Researchers, consortium to push for higher uptake of lead batteries
By employing research techniques such as electrochemical impedance spectroscopy, the scientists plan to study and predict the performance and lifetime of lead batteries in various utility duty cycles.
“The availability of low-cost powerful microprocessors is fuelling an explosion in our capability to monitor, understand and impact battery degradation in real-world situations at low cost,” Dani Strickland, a professor at Loughborough University, said in a media statement. “This project is exciting because it will use expertise in the partner organizations to transition lead batteries to the world of big data and smart energy storage.”
The model developed by the researchers will be compared to data gathered from actual lead batteries in the field.

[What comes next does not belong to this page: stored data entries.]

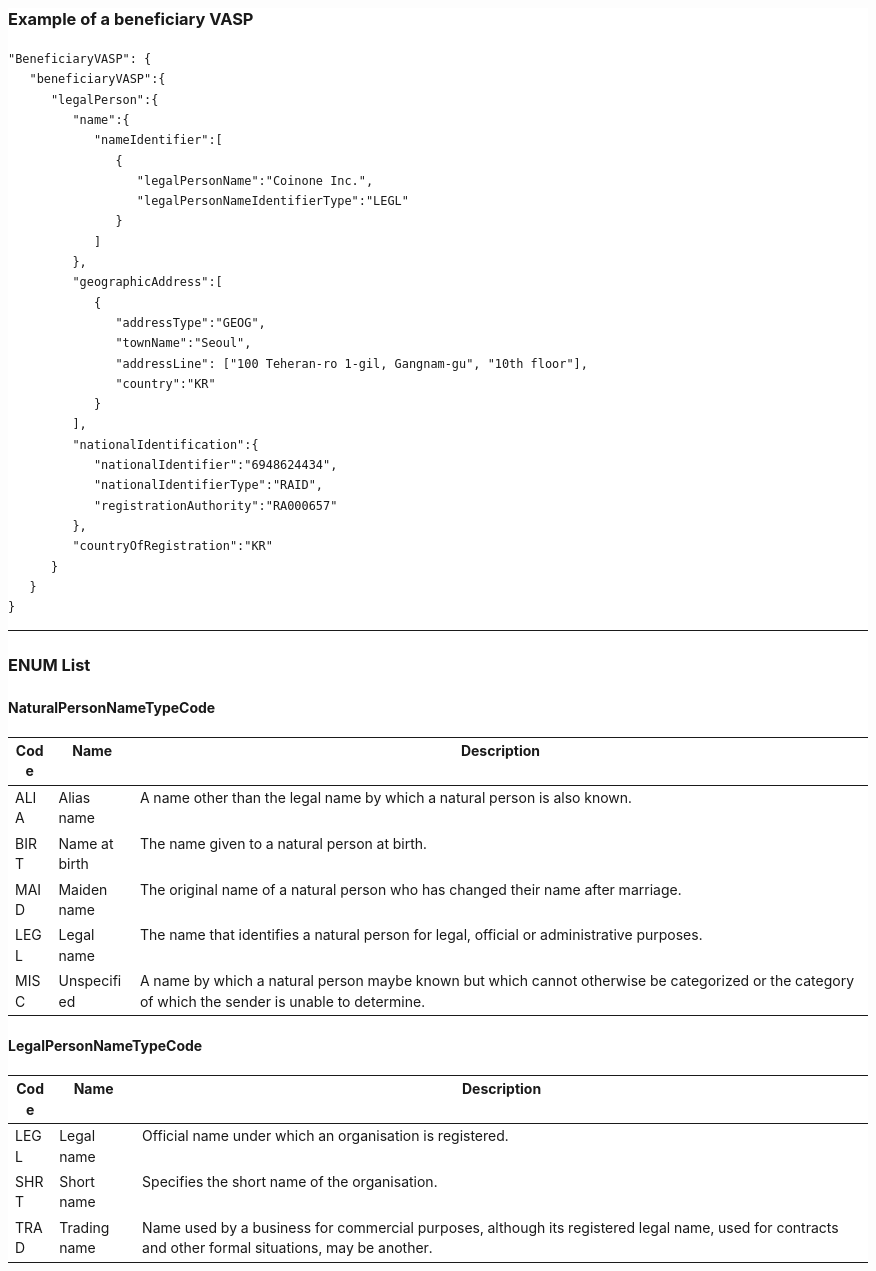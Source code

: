 ### Example of a beneficiary VASP
```
"BeneficiaryVASP": {
   "beneficiaryVASP":{
      "legalPerson":{
         "name":{
            "nameIdentifier":[
               {
                  "legalPersonName":"Coinone Inc.",
                  "legalPersonNameIdentifierType":"LEGL"
               }
            ]
         },
         "geographicAddress":[
            {
               "addressType":"GEOG", 
               "townName":"Seoul",
               "addressLine": ["100 Teheran-ro 1-gil, Gangnam-gu", "10th floor"],
               "country":"KR"
            }
         ],
         "nationalIdentification":{
            "nationalIdentifier":"6948624434",
            "nationalIdentifierType":"RAID",
            "registrationAuthority":"RA000657"
         },
         "countryOfRegistration":"KR"
      }
   }
}
```

* * *

### ENUM List
#### NaturalPersonNameTypeCode
|Code|Name| Description                                                                                                                                        |
|------|---|----------------------------------------------------------------------------------------------------------------------------------------------------|
|ALIA|Alias name| A name other than the legal name by which a natural person is also known.                                                                          |
|BIRT|Name at birth| The name given to a natural person at birth.                                                                                                       |
|MAID|Maiden name| The original name of a natural person who has changed their name after marriage.                                                                   |
|LEGL|Legal name| The name that identifies a natural person for legal, official or administrative purposes.                                                          |
|MISC|Unspecified| A name by which a natural person maybe known but which cannot otherwise be categorized or the category of which the sender is unable to determine. |

#### LegalPersonNameTypeCode
|Code|Name| Description                                                                                                                                        |
|------|---|----------------------------------------------------------------------------------------------------------------------------------------------------|
|LEGL|Legal name| Official name under which an organisation is registered.                                                                          |
|SHRT|Short name| Specifies the short name of the organisation.                                                                                                 |
|TRAD|Trading name| Name used by a business for commercial purposes, although its registered legal name, used for contracts and other formal situations, may be another.                                                               |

This procedure is expected to significantly aid the understanding of how the technology is used in utility grid applications and how these factors impact battery life.
“This kind of collaborative research with universities is exactly what the lead battery industry needs,” CBI’s technical manager, Matt Raiford, said. “Working with leading institutions to deliver new insights and modelling techniques for lead battery energy storage is critical for the wider industry to continue their foray into the utility grid storage market.”
Focus in Europe
The current research is aimed at benefiting, at least initially, the European market, where lead batteries are already being used for grid-scale energy storage to provide frequency regulation services which are critical for grid flexibility and reliability.
“Through our technical program which involves research with our members and partners, we aim to develop batteries that can help Europe meet its ambitious decarbonization goals such as a climate-neutral Europe by 2050,” Alistair Davidson, director of the CBI, told MINING.COM.
Davidson explained that lead batteries operate in a closed-loop in Europe, with approximately 80% of the components new lead batteries originating from recycled material.
“European lead battery manufacturers and recyclers operate to some of the highest standards of production and recycling in the world and are heavily regulated. This allows the full sustainability benefits of the circular economy in lead batteries to be realized,” the executive said.
“However, it has to be recognized that lead battery recycling in some low and middle-income countries often does not achieve these high standards and regrettably can often be blighted with an informal sector who do not adopt the necessary controls to protect human health and the environment. A non-negotiable is that Europe’s lead battery manufacturers do not source raw materials from these regions if it cannot be demonstrated that it has been produced by a recycler that operates to the highest environment, health and safety standards,” Davidson pointed out.
Including all types of batteries, the Old Continent’s energy storage transition has increased from 0.55 GWh in 2016 to 5.26 GWh by the end of 2020, with front-of-the-meter deployments such as utilities leading the way, representing more than 50% of installed capacity.
Also in the US
The Consortium for Battery Innovation, which gathers battery manufacturers, industry suppliers, research institutes and universities from across the world, has also been collaborating on a lead battery project with US-based Gridtential Energy and Electric Applications Incorporated.
In this case, the objective is to develop high-voltage reference batteries for behind-the-meter energy storage applications, based on a bipolar technology that uses silicon wafers in traditional lead batteries.
The wafers are similar to those in photovoltaic cells and the idea is that the development becomes a ‘plug and play’ solar-powered energy storage system.
The bipolar technology is known as Silicon Joule and has been developed by Gridtential with the goal of reducing lead batteries’ weight and achieving a performance competitive with that of lithium-ion batteries, but at a lower cost.